To understand the structure and function of the rat motor cortex, Smith and Alloway conducted a series of experiments focused on the medial agranular region, which responds to whisker stimulation and elicits whisker movements when stimulated.

"Our research," said Smith, "was conducted in two stages to investigate the functional organization of the brain: first tracing the neuronal connectivity, and then measuring how the circuits behave in terms of their electrophysiology. Just like in any electrical circuit, the first thing you need to do is trace the wires to see how the different components are connected. Then you can use this information to make sense of the activity going on at any particular node. In the end, you can step back and see how all the circuits work together to achieve something more complex, such as motor control."
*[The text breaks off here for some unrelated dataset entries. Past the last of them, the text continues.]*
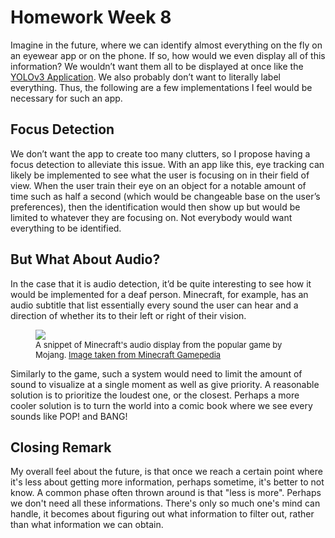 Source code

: # Homework Week 8

Imagine in the future, where we can identify almost everything on the fly on an eyewear app or on the phone. If so, how would we even display all of this information? We wouldn’t want them all to be displayed at once like the [YOLOv3 Application]( https://www.youtube.com/watch?v=MPU2HistivI). We also probably don’t want to literally label everything. Thus, the following are a few implementations I feel would be necessary for such an app.

## Focus Detection
We don’t want the app to create too many clutters, so I propose having a focus detection to alleviate this issue. With an app like this, eye tracking can likely be implemented to see what the user is focusing on in their field of view. When the user train their eye on an object for a notable amount of time such as half a second (which would be changeable base on the user’s preferences), then the identification would then show up but would be limited to whatever they are focusing on. Not everybody would want everything to be identified.

## But What About Audio?
In the case that it is audio detection, it’d be quite interesting to see how it would be implemented for a deaf person. Minecraft, for example, has an audio subtitle that list essentially every sound the user can hear and a direction of whether its to their left or right of their vision.

<figure>
    <img src='https://gamepedia.cursecdn.com/minecraft_gamepedia/a/a8/Subtitles.png?version=91972d0496baf18c92fa1926558ad829' />
    <font size="2">
    <figcaption> A snippet of Minecraft's audio display from the popular game by Mojang. <a href= "https://minecraft.gamepedia.com">Image taken from Minecraft Gamepedia </a> 
    </figcaption>
    </font>
</figure>


Similarly to the game, such a system would need to limit the amount of sound to visualize at a single moment as well as give priority. A reasonable solution is to prioritize the loudest one, or the closest. Perhaps a more cooler solution is to turn the world into a comic book where we see every sounds like POP! and BANG!

## Closing Remark
My overall feel about the future, is that once we reach a certain point where it's less about getting more information, perhaps sometime, it's better to not know. A common phase often thrown around is that "less is more". Perhaps we don't need all these informations. There's only so much one's mind can handle, it becomes about figuring out what information to filter out, rather than what information we can obtain.
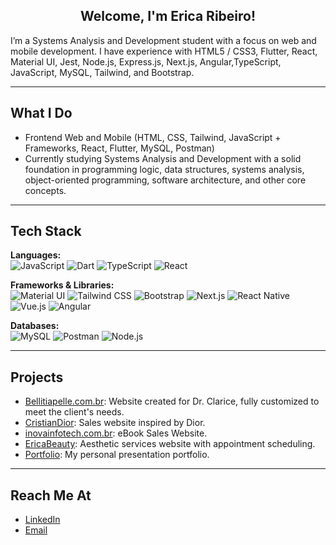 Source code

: <div align="center">

## Welcome, I'm Erica Ribeiro!


</div>


I’m a Systems Analysis and Development student with a focus on web and mobile development. I have experience with HTML5 / CSS3, Flutter, React, Material UI, Jest, Node.js, Express.js, Next.js, Angular,TypeScript, JavaScript, MySQL, Tailwind, and Bootstrap.

---
  
##  What I Do

-  Frontend Web and Mobile (HTML, CSS, Tailwind, JavaScript + Frameworks, React, Flutter, MySQL, Postman)
-  Currently studying Systems Analysis and Development with a solid foundation in programming logic, data structures, systems analysis, object-oriented programming, software architecture, and other core concepts.

---

##  Tech Stack

**Languages:**  
![JavaScript](https://img.shields.io/badge/-JavaScript-F7DF1E?logo=javascript&logoColor=black&style=flat)
![Dart](https://img.shields.io/badge/-Dart-0175C2?logo=dart&logoColor=white&style=flat)
![TypeScript](https://img.shields.io/badge/-TypeScript-3178C6?logo=typescript&logoColor=white&style=flat)
![React](https://img.shields.io/badge/-React-20232A?logo=react&logoColor=61DAFB&style=flat)

**Frameworks & Libraries:**  
![Material UI](https://img.shields.io/badge/-MaterialUI-0081CB?logo=mui&logoColor=white&style=flat)
![Tailwind CSS](https://img.shields.io/badge/-TailwindCSS-38B2AC?logo=tailwind-css&logoColor=white&style=flat)
![Bootstrap](https://img.shields.io/badge/-Bootstrap-563D7C?logo=bootstrap&logoColor=white&style=flat)
![Next.js](https://img.shields.io/badge/-Next.js-000000?logo=next.js&logoColor=white&style=flat)
![React Native](https://img.shields.io/badge/-ReactNative-20232A?logo=react&logoColor=61DAFB&style=flat)
![Vue.js](https://img.shields.io/badge/-Vue.js-4FC08D?logo=vue.js&logoColor=white&style=flat)
![Angular](https://img.shields.io/badge/-Angular-DD0031?logo=angular&logoColor=white&style=flat)


**Databases:**  
![MySQL](https://img.shields.io/badge/-MySQL-4479A1?logo=mysql&logoColor=white&style=flat)
![Postman](https://img.shields.io/badge/-Postman-FF6C37?logo=postman&logoColor=white&style=flat)
![Node.js](https://img.shields.io/badge/-Node.js-8CC84B?logo=node.js&logoColor=white&style=flat)

---

##  Projects

- [Bellitiapelle.com.br](https://bellitiapelle.com.br/):  Website created for Dr. Clarice, fully customized to meet the client's needs.
- [CristianDior](https://cristiandior.vercel.app/): Sales website inspired by Dior.
- [inovainfotech.com.br](https://inovainfotech.com.br/): eBook Sales Website.
- [EricaBeauty](https://ericabeauty.vercel.app/): Aesthetic services website with appointment scheduling.
- [Portfolio](https://ericaribeiro-wheat.vercel.app/): My personal presentation portfolio.

---

##  Reach Me At

- [LinkedIn](https://www.linkedin.com/in/ericacomc/)
- [Email](mailto:ribeiroericacomc@gmail.com)





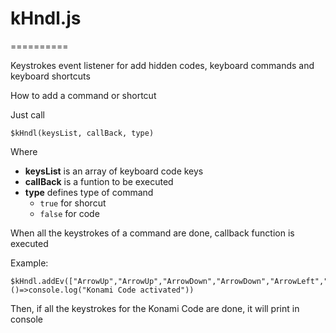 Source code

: # kHndl.js
==========

Keystrokes event listener for add hidden codes, keyboard commands and keyboard shortcuts

How to add a command or shortcut

Just call 
  
    $kHndl(keysList, callBack, type)

Where 
* **keysList** is an array of keyboard code keys
* **callBack** is a funtion to be executed
* **type** defines type of command
	* `true` for shorcut
	* `false` for code

When all the keystrokes of a command are done, callback function is executed

Example:
  
    $kHndl.addEv(["ArrowUp","ArrowUp","ArrowDown","ArrowDown","ArrowLeft","ArrowRight","ArrowLeft","ArrowRight","a","b","Enter"],()=>console.log("Konami Code activated"))
  
  Then, if all the keystrokes for the Konami Code are done, it will print in console
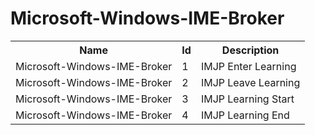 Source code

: # Microsoft-Windows-IME-Broker

<table>
<colgroup><col/><col/><col/></colgroup>
<tr><th>Name</th><th>Id</th><th>Description</th></tr>
<tr><td>Microsoft-Windows-IME-Broker</td><td>1</td><td>IMJP Enter Learning</td></tr>
<tr><td>Microsoft-Windows-IME-Broker</td><td>2</td><td>IMJP Leave Learning</td></tr>
<tr><td>Microsoft-Windows-IME-Broker</td><td>3</td><td>IMJP Learning Start</td></tr>
<tr><td>Microsoft-Windows-IME-Broker</td><td>4</td><td>IMJP Learning End</td></tr>
</table>
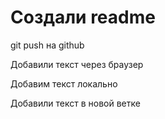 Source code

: # Создали readme
git push на github

Добавили текст через браузер 

Добавим текст локально 

Добавили текст в новой ветке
"We discovered different sensory input regions that were distinct from the region that issued the motor commands to move the whiskers," said Alloway. "In this respect, we were fortunate to have Patrick Drew [assistant professor of engineering science and mechanics and neurosurgery at Penn State] help us analyze the EMG signals produced by microstimulation because this showed that the sensory input region was significantly less effective in evoking whisker movements."

As a result of Smith and Alloway’s discovery, previously published data on the rat motor cortex can be revisited with a new degree of specificity, and more similarities between the brains and neural processes of rats and humans may eventually come to light, perhaps even informing studies of other model organisms. This discovery is also likely to advance the study of the human brain.

"This study opens up avenues for studying some very complex neural processes in rodents that are more like our own than we had previously thought," said Smith. "The tools now available for studying activity in the rodent brain are improving at a remarkable pace, and the findings are even more interesting as we discover just how similar these mammalian relatives are to us. This is a very exciting time in neuroscience."